The Rise and Fall of Memcached
Special insight section from ASERT
About 3 months ago, the Internet experienced the largest DDoS attack ever, reaching the unprecedented level of 1.7 Tbps. This was shortly followed by another attack reaching 1.3 Tbps and numerous smaller attacks. These attacks were based on taking advantage of unsecured Memcached installations around the world, using them as unsuspecting tools in DDoS Reflection type attacks.
But what has happened in the last 3 months after the initial wave of publicity?
Based on publicly available information on Memcached installations worldwide, then at the end of February 2018, there were around 50,000 unsecured Memcached installations on the Internet that could be used as DDoS Reflectors. In the weeks following the large attacks, this number dropped very quickly down to 20,000 and has since then gradually declined down to around 3,500 installations.
Looking at ATLAS data on Memcached attacks for the same 3-month period, the attack frequency dropped dramatically until around the beginning of April where it began to increase. At the end of April, the attack frequency increased, reaching almost the same levels in mid-May as they were back in February. Digging further into the data, the main reason for this apparent increase is because ATLAS began to receive attack statistics from Arbor customers in the Asia, Africa, and Europe regions, increasing the total visibility into the global DDoS traffic. Taking this increase into consideration, the attack frequency has remained flat since March.
This demonstrates that even while the number of vulnerable services decrease and customers are more aware of Memcached threat vector, the attackers adapt accordingly and have managed to weaponize Memcached as an attack tool.
- The initial attacks were launched by skilled attackers which had done the research necessary to identify a new DDoS reflection vector and how to take advantage of it. After the initial attacks, the attack volume decreased as the attackers had proven their point and the number of vulnerable systems around the world were secured.
- In early April, a proof-of-concept attack tool using Memcached was released on Github, making it easy for anyone to launch these kinds of attacks.
- By late April, the Booter/Stresser community began offering Memcached as an attack vector, effectively weaponizing Memcached and making it easy to use as an attack tool for anyone.

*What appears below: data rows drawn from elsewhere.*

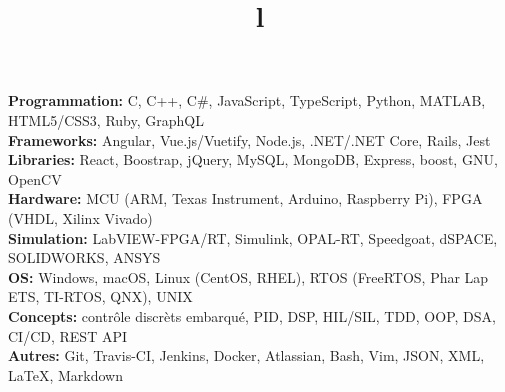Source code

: \documentclass[mm]{res}
\begin{document}



\begin{resume}

\npspctoprule
\section{\headingskills}
\tb \textbf{Programmation:} C, C++, C\#, JavaScript, TypeScript, Python, MATLAB, HTML5/CSS3, Ruby, GraphQL\\
\tb \textbf{Frameworks:} Angular, Vue.js/Vuetify, Node.js, .NET/.NET Core, Rails, Jest\\
\tb \textbf{Libraries:} React, Boostrap, jQuery, MySQL, MongoDB, Express, boost, GNU, OpenCV\\
\tb \textbf{Hardware:} MCU (ARM, Texas Instrument, Arduino, Raspberry Pi), FPGA (VHDL, Xilinx Vivado)\\
\tb \textbf{Simulation:} LabVIEW-FPGA/RT, Simulink, OPAL-RT, Speedgoat, dSPACE, SOLIDWORKS, ANSYS\\
\tb \textbf{OS:} Windows, macOS, Linux (CentOS, RHEL), RTOS (FreeRTOS, Phar Lap ETS, TI-RTOS, QNX), UNIX\\
\tb \textbf{Concepts:} contr\^ole discr\`ets embarqu\'e, PID, DSP, HIL/SIL, TDD, OOP, DSA, CI/CD, REST API\\
\tb \textbf{Autres:} Git, Travis-CI, Jenkins, Docker, Atlassian, Bash, Vim, JSON, XML, \LaTeX, Markdown

\toprule

\section{\headingeducation}
\begin{format}
\\
\title{l}\\
\end{format}


\end{resume}
\end{document}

These attacks were done using both vulnerable services on the Internet and but also using their own pre-deployed vulnerable installations.
- As Memcached is such an effective DDoS reflector (can reach amplification levels up to 1:500,000), the Booter/Stresser community doesn’t have to rely on finding and taking advantage of unsecure installations. They can simply deploy their own vulnerable servers around the world at various Hosting Providers, paying with stolen credit cards or using one of the various Crypto Currencies. These servers can then be used as Memcached DDoS reflectors until the Hosting Provider detects the abuse of their services and takes the servers down.
This demonstrates that the time from the discovery of a new attack vector to a full-scale weaponization of the attack, can be very short, in this case less than 3 months. Memcached has now become just another attack vector for DDoS attacks, just like DNS, NTP, SSDP and numerous other actively used attack vectors.
New attack vectors will certainly appear in the future as the attackers are always looking for new vulnerabilities, both in existing solutions but also in new services and technologies.
As explained in the ASERT blog on Memcached, published February 27th 2018, detecting and mitigating Memcached attacks is matter of implementing Security Best Practices and deploying Intelligent DDoS Mitigation Systems (IDMS) such as Arbor SP/TMS and Arbor APS where appropriate. Rate-limiting inbound traffic on UDP/TCP port 11211 (and outbound traffic where appropriate) has also been shown to be highly effective in limiting the impact of such attacks.